(Collected data)
---+---

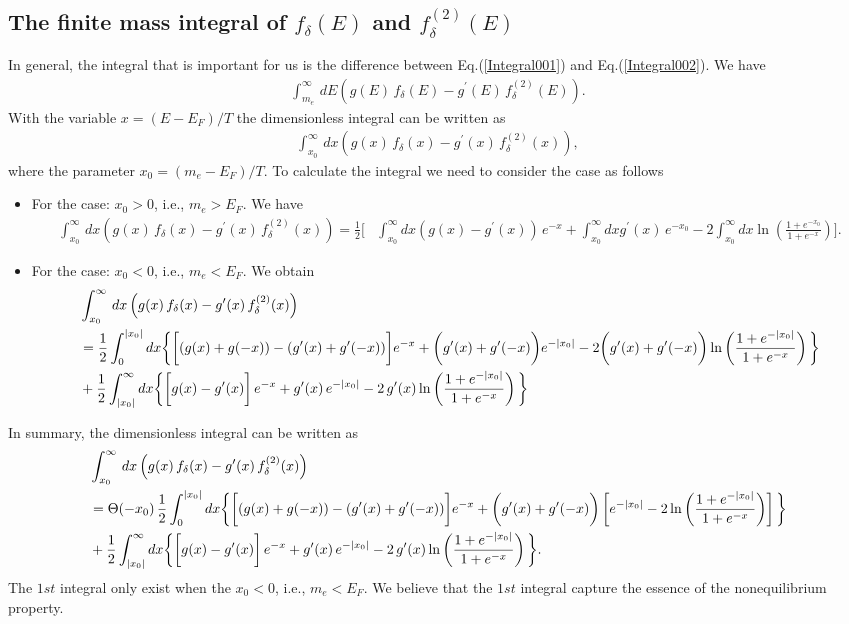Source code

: \documentclass[onecolumn,preprintnumbers,amsmath,amssymb]{revtex4}
\begin{document}
\subsection{The finite mass integral of $f_\delta(E)$ and $f^{(2)}_\delta(E)$}
In general, the integral that is important for us is the difference between Eq.(\ref{Integral001}) and Eq.(\ref{Integral002}). We have
\begin{align}
\int^{\infty}_{m_e}\,dE\left(g(E)\,f_\delta(E)-g^\prime(E)\,f^{(2)}_\delta(E)\right).
\end{align}
With the variable $x=(E-E_F)/T$ the dimensionless integral can be written as
\begin{align}
\int^{\infty}_{x_0}\,dx\left(g(x)\,f_\delta(x)-g^\prime(x)\,f^{(2)}_\delta(x)\right),
\end{align}
where the parameter $x_0=(m_e-E_F)/T$. To calculate the integral we need to consider the case as follows
\begin{itemize}
  \item For the case: $x_0>0$, i.e., $m_e>E_F$. We have
  \begin{align}
  \int^{\infty}_{x_0}\,dx\left(g(x)\,f_\delta(x)-g^\prime(x)\,f^{(2)}_\delta(x)\right)=\frac{1}{2}\bigg[&\int^\infty_{x_0}dx\left(g(x)-g^\prime(x)\right)\,e^{-x}+\int^{\infty}_{x_0}dxg^\prime(x)\,e^{-x_0}-2\int^\infty_{x_0}dx\ln\left(\frac{1+e^{-x_0}}{1+e^{-x}}\right)\bigg].
  \end{align}
  \item For the case: $x_0<0$, i.e., $m_e<E_F$. We obtain
  \begin{align}
  &\int^{\infty}_{x_0}\,dx\left(g(x)\,f_\delta(x)-g^\prime(x)\,f^{(2)}_\delta(x)\right)\notag\\
  &=\frac{1}{2}\int^{|x_0|}_0dx\bigg\{\bigg[(g(x)+g(-x))-(g^\prime(x)+g^\prime(-x))\bigg]e^{-x}+\bigg(g^\prime(x)+g^\prime(-x)\bigg)e^{-|x_0|}-2\bigg(g^\prime(x)+g^\prime(-x)\bigg)\ln\left(\frac{1+e^{-|x_0|}}{1+e^{-x}}\right)\bigg\}\notag\\
  &+\frac{1}{2}\int^\infty_{|x_0|}dx\bigg\{\bigg[g(x)-g^\prime(x)\bigg]\,e^{-x}+g^\prime(x)\,e^{-|x_0|}-2\,g^\prime(x)\ln\left(\frac{1+e^{-|x_0|}}{1+e^{-x}}\right)\bigg\}
  \end{align}
\end{itemize}
In summary, the dimensionless integral can be written as
\begin{align}
&\int^{\infty}_{x_0}\,dx\left(g(x)\,f_\delta(x)-g^\prime(x)\,f^{(2)}_\delta(x)\right)\\
&=\Theta(-x_0)\,\frac{1}{2}\int^{|x_0|}_0dx\bigg\{\bigg[(g(x)+g(-x))-(g^\prime(x)+g^\prime(-x))\bigg]e^{-x}+\bigg(g^\prime(x)+g^\prime(-x)\bigg)\left[e^{-|x_0|}-2\ln\left(\frac{1+e^{-|x_0|}}{1+e^{-x}}\right)\right]\bigg\}\notag\\
  &+\frac{1}{2}\int^\infty_{|x_0|}dx\bigg\{\bigg[g(x)-g^\prime(x)\bigg]\,e^{-x}+g^\prime(x)\,e^{-|x_0|}-2\,g^\prime(x)\ln\left(\frac{1+e^{-|x_0|}}{1+e^{-x}}\right)\bigg\}.
\end{align}
The $1st$ integral only exist when the $x_0<0$, i.e., $m_e<E_F$. We believe that the $1st$ integral capture the essence of the nonequilibrium property.
\end{document}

---+---

### [TO DO]
Nothing in the records should be changed in the copy, but the pictures must be left out.

### [REPLY TO THE EXERCISE]
Source code

: \documentclass[onecolumn,preprintnumbers,amsmath,amssymb]{revtex4}
\begin{document}
\subsection{The finite mass integral of $f_\delta(E)$ and $f^{(2)}_\delta(E)$}
In general, the integral that is important for us is the difference between Eq.(\ref{Integral001}) and Eq.(\ref{Integral002}). We have
\begin{align}
\int^{\infty}_{m_e}\,dE\left(g(E)\,f_\delta(E)-g^\prime(E)\,f^{(2)}_\delta(E)\right).
\end{align}
With the variable $x=(E-E_F)/T$ the dimensionless integral can be written as
\begin{align}
\int^{\infty}_{x_0}\,dx\left(g(x)\,f_\delta(x)-g^\prime(x)\,f^{(2)}_\delta(x)\right),
\end{align}
where the parameter $x_0=(m_e-E_F)/T$. To calculate the integral we need to consider the case as follows
\begin{itemize}
  \item For the case: $x_0>0$, i.e., $m_e>E_F$. We have
  \begin{align}
  \int^{\infty}_{x_0}\,dx\left(g(x)\,f_\delta(x)-g^\prime(x)\,f^{(2)}_\delta(x)\right)=\frac{1}{2}\bigg[&\int^\infty_{x_0}dx\left(g(x)-g^\prime(x)\right)\,e^{-x}+\int^{\infty}_{x_0}dxg^\prime(x)\,e^{-x_0}-2\int^\infty_{x_0}dx\ln\left(\frac{1+e^{-x_0}}{1+e^{-x}}\right)\bigg].
  \end{align}
  \item For the case: $x_0<0$, i.e., $m_e<E_F$. We obtain
  \begin{align}
  &\int^{\infty}_{x_0}\,dx\left(g(x)\,f_\delta(x)-g^\prime(x)\,f^{(2)}_\delta(x)\right)\notag\\
  &=\frac{1}{2}\int^{|x_0|}_0dx\bigg\{\bigg[(g(x)+g(-x))-(g^\prime(x)+g^\prime(-x))\bigg]e^{-x}+\bigg(g^\prime(x)+g^\prime(-x)\bigg)e^{-|x_0|}-2\bigg(g^\prime(x)+g^\prime(-x)\bigg)\ln\left(\frac{1+e^{-|x_0|}}{1+e^{-x}}\right)\bigg\}\notag\\
  &+\frac{1}{2}\int^\infty_{|x_0|}dx\bigg\{\bigg[g(x)-g^\prime(x)\bigg]\,e^{-x}+g^\prime(x)\,e^{-|x_0|}-2\,g^\prime(x)\ln\left(\frac{1+e^{-|x_0|}}{1+e^{-x}}\right)\bigg\}
  \end{align}
\end{itemize}
In summary, the dimensionless integral can be written as
\begin{align}
&\int^{\infty}_{x_0}\,dx\left(g(x)\,f_\delta(x)-g^\prime(x)\,f^{(2)}_\delta(x)\right)\\
&=\Theta(-x_0)\,\frac{1}{2}\int^{|x_0|}_0dx\bigg\{\bigg[(g(x)+g(-x))-(g^\prime(x)+g^\prime(-x))\bigg]e^{-x}+\bigg(g^\prime(x)+g^\prime(-x)\bigg)\left[e^{-|x_0|}-2\ln\left(\frac{1+e^{-|x_0|}}{1+e^{-x}}\right)\right]\bigg\}\notag\\
  &+\frac{1}{2}\int^\infty_{|x_0|}dx\bigg\{\bigg[g(x)-g^\prime(x)\bigg]\,e^{-x}+g^\prime(x)\,e^{-|x_0|}-2\,g^\prime(x)\ln\left(\frac{1+e^{-|x_0|}}{1+e^{-x}}\right)\bigg\}.
\end{align}
The $1st$ integral only exist when the $x_0<0$, i.e., $m_e<E_F$. We believe that the $1st$ integral capture the essence of the nonequilibrium property.
\end{document}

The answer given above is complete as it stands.